Upgrade to 4.2 fails because of druid pods being in a CrashloopBackOff as a result of disk space being full.
search cancel

Upgrade to 4.2 fails because of druid pods being in a CrashloopBackOff as a result of disk space being full.

book

Article ID: 375495

calendar_today

Updated On:

Products

VMware vDefend Firewall with Advanced Threat Prevention VMware NSX Networking

Issue/Introduction

During NAPP upgrade to 4.2, all Druid pods will be restarted in the following order: Druid Historical -> Druid Middle Manager -> Druid Coordinator -> Druid Broker -> Druid Router. 

On the upgrade UI, druid pods are showing "Upgrade Status Failed".
On NSX manager, running napp-k get pods | grep druid shows multiple pods in CrashLoopBackOff.
Identify the first pods that are crashing based on the restart order "Druid Historical -> Druid Middle Manager -> Druid Coordinator -> Druid Broker -> Druid Router", which can be historical pods or middle manager pods. Print their logs using napp-k logs <pod name>, and check if following logs are seen:


2024-08-19T16:26:09,796 WARN [main] oshi.software.os.linux.LinuxOperatingSystem - Did not find udev library in operating system.

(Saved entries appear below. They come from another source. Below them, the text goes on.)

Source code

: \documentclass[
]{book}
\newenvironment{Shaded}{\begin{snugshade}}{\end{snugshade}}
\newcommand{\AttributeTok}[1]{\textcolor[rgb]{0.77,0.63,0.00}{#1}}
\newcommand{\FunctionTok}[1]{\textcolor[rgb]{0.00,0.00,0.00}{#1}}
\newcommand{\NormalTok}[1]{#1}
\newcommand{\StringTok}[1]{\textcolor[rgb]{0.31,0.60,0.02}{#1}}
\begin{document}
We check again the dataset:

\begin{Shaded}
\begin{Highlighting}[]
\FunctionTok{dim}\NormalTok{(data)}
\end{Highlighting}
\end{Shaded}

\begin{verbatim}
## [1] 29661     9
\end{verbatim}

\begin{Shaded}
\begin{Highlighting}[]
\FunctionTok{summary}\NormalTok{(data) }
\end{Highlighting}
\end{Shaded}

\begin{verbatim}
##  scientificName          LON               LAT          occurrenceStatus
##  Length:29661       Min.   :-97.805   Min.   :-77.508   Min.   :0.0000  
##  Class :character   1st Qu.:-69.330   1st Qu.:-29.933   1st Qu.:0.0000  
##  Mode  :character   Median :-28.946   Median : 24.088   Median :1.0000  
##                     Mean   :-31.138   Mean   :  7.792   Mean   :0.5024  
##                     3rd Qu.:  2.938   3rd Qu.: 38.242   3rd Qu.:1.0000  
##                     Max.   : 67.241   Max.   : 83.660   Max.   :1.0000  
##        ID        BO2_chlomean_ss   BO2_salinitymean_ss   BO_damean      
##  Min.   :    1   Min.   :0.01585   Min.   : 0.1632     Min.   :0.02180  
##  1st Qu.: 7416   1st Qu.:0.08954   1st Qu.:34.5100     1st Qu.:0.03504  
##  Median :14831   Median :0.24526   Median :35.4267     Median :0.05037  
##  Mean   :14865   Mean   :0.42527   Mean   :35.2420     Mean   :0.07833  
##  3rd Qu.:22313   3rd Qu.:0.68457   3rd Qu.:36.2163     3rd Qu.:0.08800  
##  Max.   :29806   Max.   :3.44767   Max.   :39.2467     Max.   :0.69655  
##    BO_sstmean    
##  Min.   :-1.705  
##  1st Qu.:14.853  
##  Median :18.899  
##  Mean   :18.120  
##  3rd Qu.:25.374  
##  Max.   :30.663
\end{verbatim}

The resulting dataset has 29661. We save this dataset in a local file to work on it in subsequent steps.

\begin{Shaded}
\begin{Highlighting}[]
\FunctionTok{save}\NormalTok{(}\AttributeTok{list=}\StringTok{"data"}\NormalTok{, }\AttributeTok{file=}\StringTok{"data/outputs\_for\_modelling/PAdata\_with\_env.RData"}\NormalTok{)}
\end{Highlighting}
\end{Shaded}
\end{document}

Some features may not work. "

2024-08-19T16:26:09,796 WARN [main] oshi.software.os.linux.LinuxOperatingSystem - Did not find udev library in operating system. Some features may not work.
Exception in thread "main" java.lang.RuntimeException: com.google.inject.CreationException: Unable to create injector, see the following errors:

1) Error in custom provider, java.lang.NoClassDefFoundError: Could not initialize class com.sun.jna.Native
  at org.apache.druid.server.metrics.MetricsModule.getOshiSysMonitor(MetricsModule.java:203) (via modules: com.google.inject.util.Modules$OverrideModule -> com.google.inject.util.Modules$O
verrideModule -> org.apache.druid.server.metrics.MetricsModule)
  at org.apache.druid.server.metrics.MetricsModule.getOshiSysMonitor(MetricsModule.java:203) (via modules: com.google.inject.util.Modules$OverrideModule -> com.google.inject.util.Modules$O
verrideModule -> org.apache.druid.server.metrics.MetricsModule)

Environment

This only impacts customers that are upgrading to NAPP 4.2 regardless of the version they are on.

Cause

The Druid Historical and Druid Middle Manager pods use PVCs as temporary storage, and they may be filled up during/before the upgrade. If the pods restart while the disks are full, the OSHI process (responsible for collecting metrics like CPU and memory) cannot extract libraries on the disk and will not be able to run, causing the pods to crash. While the pods are crashing, disk clean up cannot be completed, so the pods will remain in CrashLoopBackOff.

Resolution

This will be fixed in a future version, until then the full PVC volume needs to be deleted to remove the temporary files using the process below:

  1. Find the pods with error "Could not initialize class com.sun.jna.Native", for example "druid-middle-manager-0".
  2. Run "napp-k get pods <pod name> -o jsonpath='{.spec.volumes[].persistentVolumeClaim.claimName}'" and note down the PVC name to be used in the next command
  3. Run napp-k delete pvc <pvc name> to delete the PVC. The command may hang, which is expected, and you may exit with "Ctrl+C".
  4. Run napp-k get pvc to verify the deleted pvc is in "Terminating" state.
  5. Run napp-k delete pod <pod name> from step 1 to restart the pod with error
  6. After restart, the pod should come up in "Running" state. Other druid pods in CrashLoopBackOff will also come up subsequently. You can verify the status of these pods by running napp-k get pods | grep druid
  7. One the druid pods are all running, you can retry the 4.2 upgrade.